Far too many private sector employers with a low wage profile (think hospitality, care workers often part-time and female), chose their pension provider with no thought about tax relief. They then found they had signed up to a provider that only offered Net Pay Arrangement (of course because the provider didn’t have to do any work, the employer did it instead!). It was only by chance that Nest became a Relief at Source scheme, because it offered pensions to the self-employed, who clearly didn’t have a payroll department and therefore Net Pay Arrangement was never going to be a possibility.

And then there is the public sector. Public service pension schemes were set up as Net Pay Arrangements, again because the employer would do the work and equally because the majority of members were taxpayers when they were created, and the highest paid employees making the initial decisions would have to do nothing more to claim their additional 40% or 45% tax relief. A number of organisations and individuals, me amongst them, picked up the unfairness of this lost tax relief which affects 1.75m people, 75% of whom are women. The Conservative manifesto of 2019 committed the party to addressing the issue and then in 2021 they announced that a top up system would be introduced and the lost tax relief paid directly to the affected individuals. Legislation was introduced in 2022, with an expected introduction for the current tax year. However, a decision was made:

  • that the lost tax relief would not be backdated to 2012 when auto-enrolment began, but only paid from 2024/25 onwards,
  • that it would only be available after the end of each tax year, so from 2025/2026
  • and that it would need to be claimed from HMRC rather than paid automatically, and
  • would be paid at the appropriate English, Welsh or Scottish basic rate of tax for the tax year concerned.

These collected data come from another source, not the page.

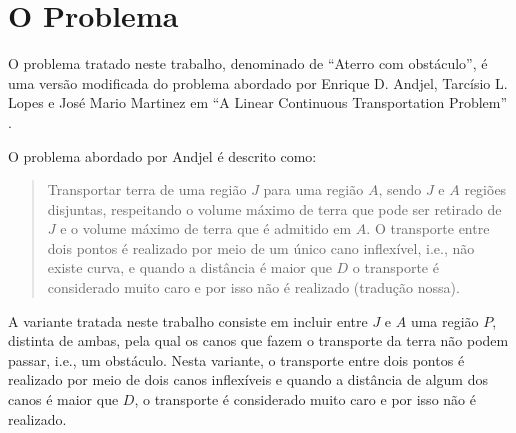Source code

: %
%
%

\section{O Problema}
O problema tratado neste trabalho, denominado de ``Aterro com obstáculo'', é uma
versão modificada do problema abordado por Enrique D. Andjel, Tarcísio L. Lopes
e José Mario Martinez em ``A Linear Continuous Transportation Problem''
\cite{Andjel:1989:TP}.

O problema abordado por Andjel é descrito como:
\begin{quotation}
    Transportar terra de uma região $J$ para uma região $A$, sendo $J$ e $A$
    regiões disjuntas, respeitando o volume máximo de terra que pode ser
    retirado de $J$ e o volume máximo de terra que é admitido em $A$. O
    transporte entre dois pontos é realizado por meio de um único cano
    inflexível, i.e., não existe curva, e quando a distância é maior que $D$ o
    transporte é considerado muito caro e por isso não é realizado (tradução
    nossa).
\end{quotation}

A variante tratada neste trabalho consiste em incluir entre $J$ e $A$ uma 
região $P$, distinta de ambas, pela qual os canos que fazem o transporte da
terra não podem passar, i.e., um obstáculo. Nesta variante, o transporte entre
dois pontos é realizado por meio de dois canos inflexíveis e quando a distância
de algum dos canos é maior que $D$, o transporte é considerado muito caro e por
isso não é realizado.
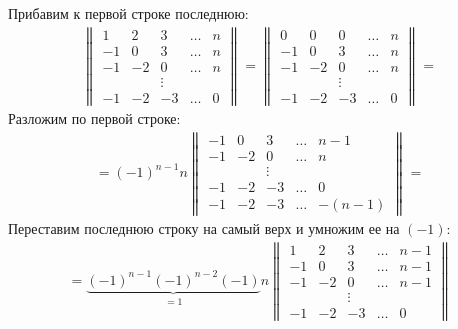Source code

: \begin{solution}
    Прибавим к первой строке последнюю:
    \begin{eqnarray}
        \begin{Vmatrix}
             1 &  2 &  3 & \ldots & n \\
            -1 &  0 &  3 & \ldots & n \\
            -1 & -2 &  0 & \ldots & n \\
               &    & \vdots &    &   \\
            -1 & -2 & -3 & \ldots & 0
        \end{Vmatrix} = 
        \begin{Vmatrix}
            0 &  0 &  0 & \ldots & n \\
            -1 &  0 &  3 & \ldots & n \\
            -1 & -2 &  0 & \ldots & n \\
               &    & \vdots & &   \\
            -1 & -2 & -3 & \ldots & 0
        \end{Vmatrix} = 
    \end{eqnarray}
    Разложим по первой строке:
    \begin{eqnarray}
        = (-1)^{n-1}n
        \begin{Vmatrix}
            -1 &  0 &  3 & \ldots & n-1 \\
            -1 & -2 &  0 & \ldots & n   \\
               &    & \vdots & &       \\
            -1 & -2 & -3 & \ldots & 0 \\
            -1 & -2 & -3 & \ldots & -(n-1)
        \end{Vmatrix} =
    \end{eqnarray}
    Переставим последнюю строку на самый верх и умножим ее на $(-1)$:
    \begin{eqnarray}
        = \underbrace{(-1)^{n-1}(-1)^{n-2}(-1)}_{=1}n
        \begin{Vmatrix}
            1 &  2 &  3 & \ldots & n-1 \\
            -1 &  0 &  3 & \ldots & n-1 \\
            -1 & -2 &  0 & \ldots & n-1 \\
               &    & \vdots &    &   \\
            -1 & -2 & -3 & \ldots & 0
        \end{Vmatrix}
    \end{eqnarray}

\end{solution}
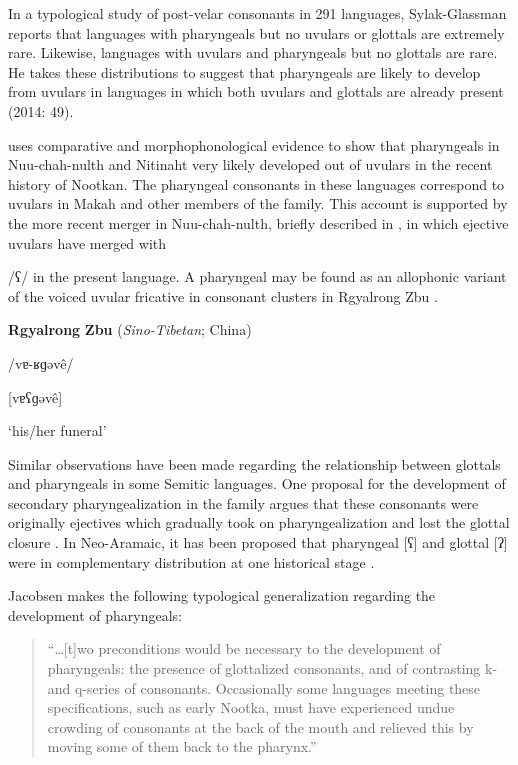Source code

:   In a typological study of post-velar consonants in 291 languages, Sylak-Glassman reports that languages with pharyngeals but no uvulars or glottals are extremely rare. Likewise, languages with uvulars and pharyngeals but no glottals are rare. He takes these distributions to suggest that pharyngeals are likely to develop from uvulars in languages in which both uvulars and glottals are already present (2014: 49).

  \citet{Jacobsen1969} uses comparative and morphophonological evidence to show that pharyngeals in Nuu-chah-nulth and Nitinaht very likely developed out of uvulars in the recent history of Nootkan. The pharyngeal consonants in these languages correspond to uvulars in Makah and other members of the family. This account is supported by the more recent merger in Nuu-chah-nulth, briefly described in , in which ejective uvulars have merged with 

/ʕ/ in the present language. A pharyngeal may be found as an allophonic variant of the voiced uvular fricative in consonant clusters in Rgyalrong Zbu .

\ea\label{ex:(4.47)}
  \textbf{Rgyalrong} \textbf{Zbu} (\textit{Sino-Tibetan}; China)

/vɐ-ʁɡəvê/

[vɐʕɡəvê]

\glt ‘his/her funeral’

\citep[62]{Gong2018}

\z

  Similar observations have been made regarding the relationship between glottals and pharyngeals in some Semitic languages. One proposal for the development of secondary pharyngealization in the family argues that these consonants were originally ejectives which gradually took on pharyngealization and lost the glottal closure \citep{Zemánek1996}. In Neo-Aramaic, it has been proposed that pharyngeal [ʕ] and glottal [ʔ] were in complementary distribution at one historical stage \citep{Hoberman1985}.

  Jacobsen makes the following typological generalization regarding the development of pharyngeals:

\begin{quote}
“…[t]wo preconditions would be necessary to the development of pharyngeals: the presence of glottalized consonants, and of contrasting k- and q-series of consonants. Occasionally some languages meeting these specifications, such as early Nootka, must have experienced undue crowding of consonants at the back of the mouth and relieved this by moving some of them back to the pharynx.” 

\citep[152]{Jacobsen1969}
\end{quote}

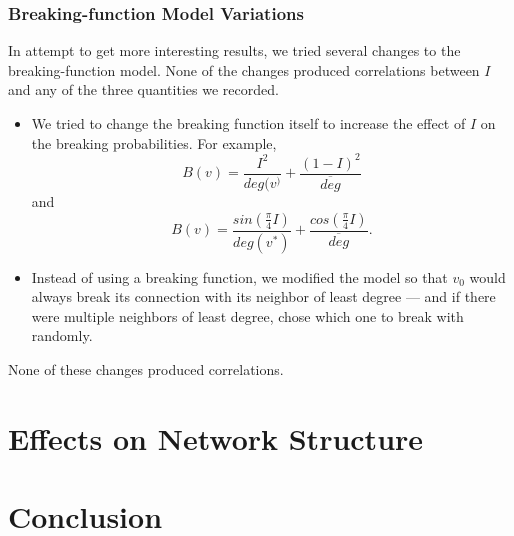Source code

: \documentclass[a4paper,10pt]{article}
\begin{document}
\subsubsection{Breaking-function Model Variations}
In attempt to get more interesting results, we tried several changes to the breaking-function model. None of the changes produced correlations between $I$ and any of the three quantities we recorded.

\begin{itemize}

 \item We tried to change the breaking function itself to increase the effect of $I$ on the breaking probabilities. For example,
 \begin{equation}
  B(v) = \frac{I^2}{deg(v^)} + \frac{(1 - I)^2}{\overline{deg}}
 \end{equation}
and
 \begin{equation}
  B(v) = \frac{sin(\frac{\pi}{4}I)}{deg(v^*)} + \frac{cos(\frac{\pi}{4}I)}{\overline{deg}}.
 \end{equation}

 \item Instead of using a breaking function, we modified the model so that $v_0$ would always break its connection with its neighbor of least degree --- and if there were multiple neighbors of least degree, chose which one to break with randomly. 

\end{itemize}
 None of these changes produced correlations.

\section{Effects on Network Structure}

\section{Conclusion}
\end{document}
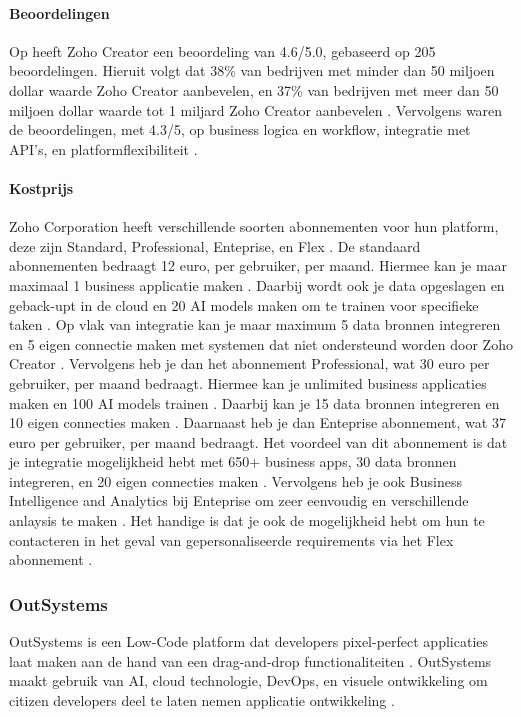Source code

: \paragraph{Beoordelingen}
Op \textcite{Gartner2024} heeft Zoho Creator een beoordeling van 4.6/5.0, gebaseerd op 205 beoordelingen. Hieruit volgt dat 38\% van bedrijven met minder dan 50 miljoen dollar waarde Zoho Creator aanbevelen, 
en 37\% van bedrijven met meer dan 50 miljoen dollar waarde tot 1 miljard Zoho Creator aanbevelen \autocite{Gartner2024}. Vervolgens waren de beoordelingen, met 4.3/5, op business logica en workflow, integratie met API's, en platformflexibiliteit \autocite{Gartner2024}.
\paragraph{Kostprijs}
Zoho Corporation heeft verschillende soorten abonnementen voor hun platform, deze zijn Standard, Professional, Enteprise, en Flex \autocite{ZohoCorporation2024}.
De standaard abonnementen bedraagt 12 euro, per gebruiker, per maand. Hiermee kan je maar maximaal 1 business applicatie maken \autocite{ZohoCorporation2024}.
Daarbij wordt ook je data opgeslagen en geback-upt in de cloud en 20 AI models maken om te trainen voor specifieke taken \autocite{ZohoCorporation2024}. Op vlak van integratie
kan je maar maximum 5 data bronnen integreren en 5 eigen connectie maken met systemen dat niet ondersteund worden door Zoho Creator \autocite{ZohoCorporation2024}. Vervolgens heb je dan het
abonnement Professional, wat 30 euro per gebruiker, per maand bedraagt. Hiermee kan je unlimited business applicaties maken en 100 AI models trainen \autocite{ZohoCorporation2024}. 
Daarbij kan je 15 data bronnen integreren en 10 eigen connecties maken \autocite{ZohoCorporation2024}. Daarnaast heb je dan Enteprise abonnement, wat 37 euro per gebruiker, per maand bedraagt.
Het voordeel van dit abonnement is dat je integratie mogelijkheid hebt met 650+ business apps, 30 data bronnen integreren, en 20 eigen connecties maken \autocite{ZohoCorporation2024}. Vervolgens heb je ook
Business Intelligence and Analytics bij Enteprise om zeer eenvoudig en verschillende anlaysis te maken \autocite{ZohoCorporation2024}. Het handige is dat je ook de mogelijkheid hebt om hun te contacteren in het geval 
van gepersonaliseerde requirements via het Flex abonnement \autocite{ZohoCorporation2024}.

\subsubsection*{OutSystems}
OutSystems is een Low-Code platform dat developers pixel-perfect applicaties laat maken aan de hand van een drag-and-drop functionaliteiten \autocite{Ranosys2023} \autocite{Payne2023}.
OutSystems maakt gebruik van AI, cloud technologie, DevOps, en visuele ontwikkeling om citizen developers deel te laten nemen applicatie ontwikkeling \autocite{Ranosys2023}.

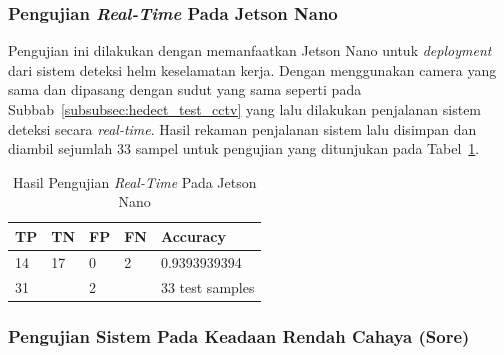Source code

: \subsubsection{Pengujian \emph{Real-Time} Pada Jetson Nano}
\label{subsubsec:hedect_test_cctv_jetsonanno}


\par Pengujian ini dilakukan dengan memanfaatkan Jetson Nano untuk \emph{deployment} dari sistem deteksi helm keselamatan kerja. Dengan menggunakan camera yang sama dan dipasang dengan sudut yang sama seperti pada Subbab~\ref{subsubsec:hedect_test_cctv} yang lalu dilakukan penjalanan sistem deteksi secara \emph{real-time}. Hasil rekaman penjalanan sistem lalu disimpan dan diambil sejumlah 33 sampel untuk pengujian yang ditunjukan pada Tabel~\ref{tb:systest_jetsonnano}.

\begin{table}
  \centering
  \caption{Hasil Pengujian \emph{Real-Time} Pada Jetson Nano}
  \label{tb:systest_jetsonnano}
  \begin{tabular}{|l|l|l|l|l|} 
  \hline
  TP & TN                    & FP & FN                & Accuracy         \\ 
  \hline
  14 & 17                    & 0  & 2                 & 0.9393939394     \\ 
  \hline
  \multicolumn{2}{|l|}{31}   & \multicolumn{2}{l|}{2} & 33 test samples  \\
  \hline
  \end{tabular}
\end{table}

\subsubsection{Pengujian Sistem Pada Keadaan Rendah Cahaya (Sore)}
\label{subsubsec:hedect_test_lowillum_dusk}


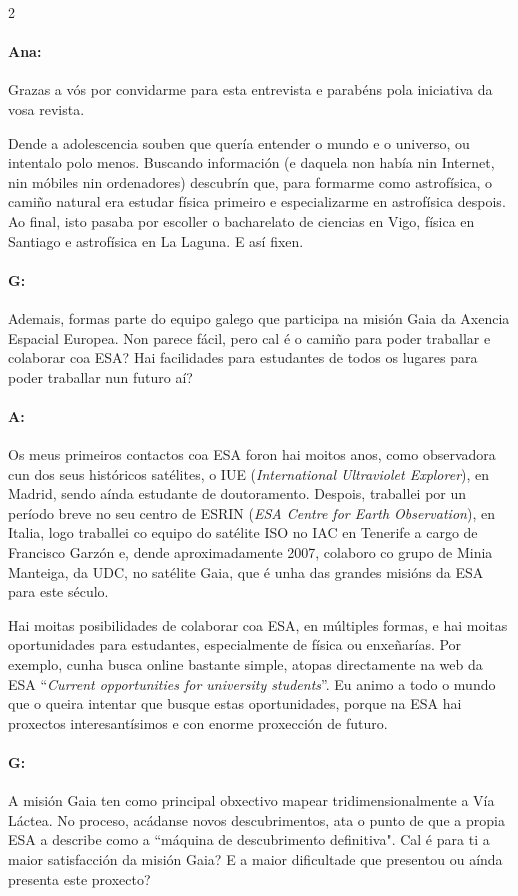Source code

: \begin{refsection}
\begin{multicols}{2}
\paragraph{Ana:} Grazas a vós por convidarme para esta entrevista e parabéns pola
iniciativa da vosa revista.

Dende a adolescencia souben que quería entender o mundo e o universo, ou
intentalo polo menos. Buscando información (e daquela non había nin Internet,
nin móbiles nin ordenadores) descubrín que, para formarme como astrofísica, o
camiño natural era estudar física primeiro e especializarme en astrofísica
despois. Ao final, isto pasaba por escoller o bacharelato de ciencias en Vigo,
física en Santiago e astrofísica en La Laguna. E así fixen.

\paragraph{G:} Ademais, formas parte do equipo galego que participa na misión Gaia
da Axencia Espacial Europea. Non parece fácil, pero cal é o camiño para poder
traballar e colaborar coa ESA? Hai facilidades para estudantes de todos os
lugares para poder traballar nun futuro aí?

\paragraph{A:} Os meus primeiros contactos coa ESA foron hai moitos anos, como
observadora cun dos seus históricos satélites, o IUE (\textit{International
Ultraviolet Explorer}), en Madrid, sendo aínda estudante de doutoramento.
Despois, traballei por un período breve no seu centro de ESRIN (\textit{ESA
Centre for Earth Observation}), en Italia, logo traballei co equipo do satélite
ISO no IAC en Tenerife a cargo de Francisco Garzón e, dende aproximadamente
2007, colaboro co grupo de Minia Manteiga, da UDC, no satélite Gaia, que é unha
das grandes misións da ESA para este século.

Hai moitas posibilidades de colaborar coa ESA, en múltiples formas, e hai
moitas oportunidades para estudantes, especialmente de física ou enxeñarías.
Por exemplo, cunha busca online bastante simple, atopas directamente na web da
ESA  “\textit{Current opportunities for university students}”. Eu animo a todo
o mundo que o queira intentar que busque estas oportunidades, porque na ESA hai
proxectos interesantísimos e con enorme proxección de futuro.

\paragraph{G:} A misión Gaia ten como principal obxectivo mapear
tridimensionalmente a Vía Láctea. No proceso, acádanse novos descubrimentos,
ata o punto de que a propia ESA a describe como a ``máquina de descubrimento
definitiva". Cal é para ti a maior satisfacción da misión Gaia? E a maior
dificultade que presentou ou aínda presenta este proxecto?


\end{multicols}
\end{refsection}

However in January of this year a paragraph in the Pensions’ Schemes newsletter announced that claims for the top-up would not be introduced until an unspecified date in 2026, although entitlement would still be backdated to 2024/25. It is unclear what publicity campaign is envisaged to drive awareness of the annual claim that will be required from all the affected individuals, but this is an area where MNTs can definitely add value. This might be:

  • Ensuring HR and benefits’ teams understand the tax relief method operated by their pension scheme and whether there are sections of the workforce that have been adversely affected. Equally, that making a top-up claim will not affect anybody’s state benefits but is classed as taxable income
  • Creating content for scheme and employer websites/newsletters
  • Liaising with Unions to drive awareness of entitlement, the claim process and the interaction with self-assessment tax returns, or
  • In non-unionised organisations, briefing employee focus groups.

Regardless of the value of tax relief lost, this should not have been allowed to continue for as long as it has. It should not have been delayed yet again and it should be properly backdated as so much of the government’s current focus is about supporting the interests of savers. However, as MNT’s we can ensure that our members don’t lose out on this valuable addition to their pension funds going forward by being at the forefront of communicating this new entitlement.